> EXERCISE AIM
For the copy, please give all of the data again exactly and leave the pictures out.

> PROVIDED RECORDS
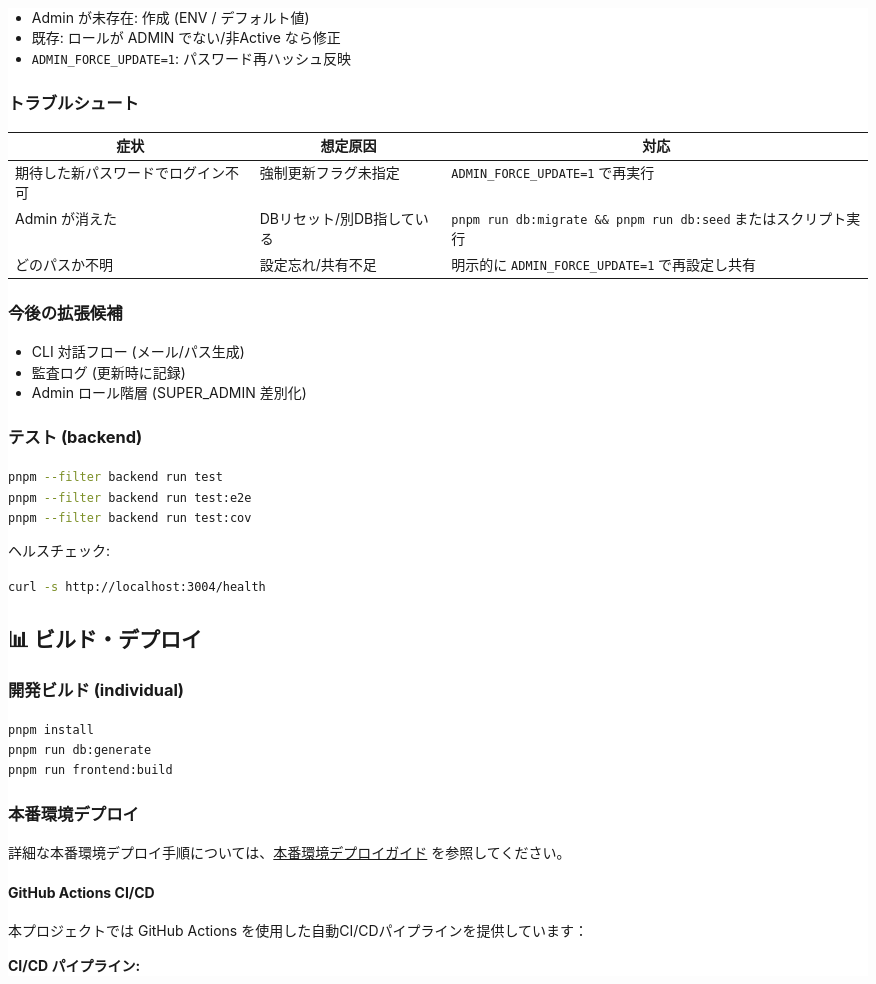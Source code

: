 - Admin が未存在: 作成 (ENV / デフォルト値)
- 既存: ロールが ADMIN でない/非Active なら修正
- `ADMIN_FORCE_UPDATE=1`: パスワード再ハッシュ反映

### トラブルシュート
 
| 症状 | 想定原因 | 対応 |
|------|----------|------|
| 期待した新パスワードでログイン不可 | 強制更新フラグ未指定 | `ADMIN_FORCE_UPDATE=1` で再実行 |
| Admin が消えた | DBリセット/別DB指している | `pnpm run db:migrate && pnpm run db:seed` またはスクリプト実行 |
| どのパスか不明 | 設定忘れ/共有不足 | 明示的に `ADMIN_FORCE_UPDATE=1` で再設定し共有 |

### 今後の拡張候補
 
- CLI 対話フロー (メール/パス生成)
- 監査ログ (更新時に記録)
- Admin ロール階層 (SUPER_ADMIN 差別化)


### テスト (backend)

```bash
pnpm --filter backend run test
pnpm --filter backend run test:e2e
pnpm --filter backend run test:cov
```

ヘルスチェック:

```bash
curl -s http://localhost:3004/health
```

## 📊 ビルド・デプロイ

### 開発ビルド (individual)

```bash
pnpm install
pnpm run db:generate
pnpm run frontend:build
```

### 本番環境デプロイ

詳細な本番環境デプロイ手順については、[本番環境デプロイガイド](./docs/production-deployment.md) を参照してください。

#### GitHub Actions CI/CD

本プロジェクトでは GitHub Actions を使用した自動CI/CDパイプラインを提供しています：

**CI/CD パイプライン:**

> OUTPUT OF THE TASK
Source code

: - Admin が未存在: 作成 (ENV / デフォルト値)
- 既存: ロールが ADMIN でない/非Active なら修正
- `ADMIN_FORCE_UPDATE=1`: パスワード再ハッシュ反映

### トラブルシュート
 
| 症状 | 想定原因 | 対応 |
|------|----------|------|
| 期待した新パスワードでログイン不可 | 強制更新フラグ未指定 | `ADMIN_FORCE_UPDATE=1` で再実行 |
| Admin が消えた | DBリセット/別DB指している | `pnpm run db:migrate && pnpm run db:seed` またはスクリプト実行 |
| どのパスか不明 | 設定忘れ/共有不足 | 明示的に `ADMIN_FORCE_UPDATE=1` で再設定し共有 |

### 今後の拡張候補
 
- CLI 対話フロー (メール/パス生成)
- 監査ログ (更新時に記録)
- Admin ロール階層 (SUPER_ADMIN 差別化)


### テスト (backend)

```bash
pnpm --filter backend run test
pnpm --filter backend run test:e2e
pnpm --filter backend run test:cov
```

ヘルスチェック:

```bash
curl -s http://localhost:3004/health
```

## 📊 ビルド・デプロイ

### 開発ビルド (individual)

```bash
pnpm install
pnpm run db:generate
pnpm run frontend:build
```

### 本番環境デプロイ

詳細な本番環境デプロイ手順については、[本番環境デプロイガイド](./docs/production-deployment.md) を参照してください。

#### GitHub Actions CI/CD

本プロジェクトでは GitHub Actions を使用した自動CI/CDパイプラインを提供しています：

**CI/CD パイプライン:**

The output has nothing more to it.